Insurers, fintech companies and advisory firms should find ways to "unbundle" the fees associated with annuities to counter the “negative market chatter” about the product, a Morgan Stanley executive said this week.
Unbundling the fees would also make it easier for advisors to recommend annuities and for clients to choose them, according to Ben Huneke, head of the investments solutions group of Morgan Stanley’s wealth management unit. Huneke made the remarks on Monday during a webcast entitled "More Effective Retirement Income Solutions,” sponsored by the Money Management Institute.
The retirement income provided by annuities is arguably "attractive," but their bundled fees repel advisors and their clients, who "react negatively" to the complexity and lack of transparency, he said.
Huneke said changing the payment structure of annuities from the current irrevocable large, up-front lump sum payment — which tends to trigger “sticker shock” — would also help make the product more appealing. A staggered payment schedule would make the annuities “less daunting," he said.
Annuities and other retirement income solutions should also come with “easy buttons” when it comes to reasons to select them, Heather Kelly, a senior vice president of advisory and strategic accounts at annuity provider Allianz Life, said in the same webcast.

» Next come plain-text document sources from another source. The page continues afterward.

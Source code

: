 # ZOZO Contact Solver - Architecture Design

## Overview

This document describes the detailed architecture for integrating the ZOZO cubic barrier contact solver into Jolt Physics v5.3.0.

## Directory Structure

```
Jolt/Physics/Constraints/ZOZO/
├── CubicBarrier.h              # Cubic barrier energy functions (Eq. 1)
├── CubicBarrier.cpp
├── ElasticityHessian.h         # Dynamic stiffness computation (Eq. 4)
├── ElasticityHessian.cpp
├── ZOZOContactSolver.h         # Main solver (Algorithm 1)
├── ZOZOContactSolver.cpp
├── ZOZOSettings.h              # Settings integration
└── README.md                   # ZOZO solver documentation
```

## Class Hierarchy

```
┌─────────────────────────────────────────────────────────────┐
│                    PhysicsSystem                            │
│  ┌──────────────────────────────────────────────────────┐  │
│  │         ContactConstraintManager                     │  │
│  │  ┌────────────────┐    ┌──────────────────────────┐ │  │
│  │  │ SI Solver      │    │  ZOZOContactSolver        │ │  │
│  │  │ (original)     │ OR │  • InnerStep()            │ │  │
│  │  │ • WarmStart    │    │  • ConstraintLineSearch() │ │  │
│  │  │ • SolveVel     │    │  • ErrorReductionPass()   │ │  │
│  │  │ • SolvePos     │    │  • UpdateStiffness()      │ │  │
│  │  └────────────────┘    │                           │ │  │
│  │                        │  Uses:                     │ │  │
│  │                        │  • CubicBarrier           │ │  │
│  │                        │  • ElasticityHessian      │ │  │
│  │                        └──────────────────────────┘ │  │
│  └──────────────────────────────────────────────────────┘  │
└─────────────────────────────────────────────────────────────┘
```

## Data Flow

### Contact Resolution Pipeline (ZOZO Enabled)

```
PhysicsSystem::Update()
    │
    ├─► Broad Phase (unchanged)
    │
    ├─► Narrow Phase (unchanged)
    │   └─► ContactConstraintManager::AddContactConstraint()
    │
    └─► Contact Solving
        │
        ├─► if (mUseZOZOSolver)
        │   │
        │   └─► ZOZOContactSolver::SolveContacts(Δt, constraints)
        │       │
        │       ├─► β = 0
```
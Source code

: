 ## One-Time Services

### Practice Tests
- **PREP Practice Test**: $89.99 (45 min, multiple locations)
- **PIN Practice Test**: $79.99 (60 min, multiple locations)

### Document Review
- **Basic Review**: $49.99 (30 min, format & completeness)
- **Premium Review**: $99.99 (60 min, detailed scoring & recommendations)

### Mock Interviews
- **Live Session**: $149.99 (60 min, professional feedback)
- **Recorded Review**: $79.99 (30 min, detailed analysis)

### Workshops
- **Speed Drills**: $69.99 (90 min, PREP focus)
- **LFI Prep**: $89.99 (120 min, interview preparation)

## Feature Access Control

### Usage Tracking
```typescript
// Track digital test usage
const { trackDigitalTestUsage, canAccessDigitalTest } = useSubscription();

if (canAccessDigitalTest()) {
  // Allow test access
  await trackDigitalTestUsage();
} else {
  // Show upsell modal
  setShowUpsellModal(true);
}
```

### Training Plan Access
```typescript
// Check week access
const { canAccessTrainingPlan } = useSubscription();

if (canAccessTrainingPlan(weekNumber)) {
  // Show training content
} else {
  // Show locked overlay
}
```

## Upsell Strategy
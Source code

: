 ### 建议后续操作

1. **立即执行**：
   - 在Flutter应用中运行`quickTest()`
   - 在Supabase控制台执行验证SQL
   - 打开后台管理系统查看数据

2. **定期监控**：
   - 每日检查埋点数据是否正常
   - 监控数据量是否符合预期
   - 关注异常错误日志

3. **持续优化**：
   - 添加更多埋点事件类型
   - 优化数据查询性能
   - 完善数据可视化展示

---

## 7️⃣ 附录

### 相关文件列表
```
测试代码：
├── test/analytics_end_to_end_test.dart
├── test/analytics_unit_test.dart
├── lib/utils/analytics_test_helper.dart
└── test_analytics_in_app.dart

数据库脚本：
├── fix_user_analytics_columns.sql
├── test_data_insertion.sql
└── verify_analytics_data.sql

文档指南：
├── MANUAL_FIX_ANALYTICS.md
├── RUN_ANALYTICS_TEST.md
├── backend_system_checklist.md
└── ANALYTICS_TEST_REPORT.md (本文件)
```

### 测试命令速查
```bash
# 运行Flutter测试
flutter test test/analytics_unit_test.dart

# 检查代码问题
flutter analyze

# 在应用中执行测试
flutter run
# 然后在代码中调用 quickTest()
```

“Anybody who has been in the industry for quite some time has seen great ideas come to the forefront,” she said, referring to product innovations. But many advisors rejected those as “too clunky” and “too clumsy,” she said.
Getting advisors to understand the advantages of annuities will be a “challenge,” according to Morgan Stanley’s Huneke. Most advisors are used to risk-adjusted investments rather than dealing with the “more complicated and idiosyncratic problem” of turning assets into an income stream, he said.
Annuity sales reached $241.7 billion in 2019, up 3% from 2018, which was the biggest year-over-year increase in sales since 2008, according to Secure Retirement Institute, which is part of the financial services trade industry association Limra.
Market turbulence amid the Covid-19 pandemic has made annuities more appealing to advisors. When asked in July which investment strategies were more interesting to them than before, the top three answers of advisors surveyed by FA-IQ were U.S. equity sectors (cited by 36% of the respondents), broad U.S. equity (23%) and annuities (21%).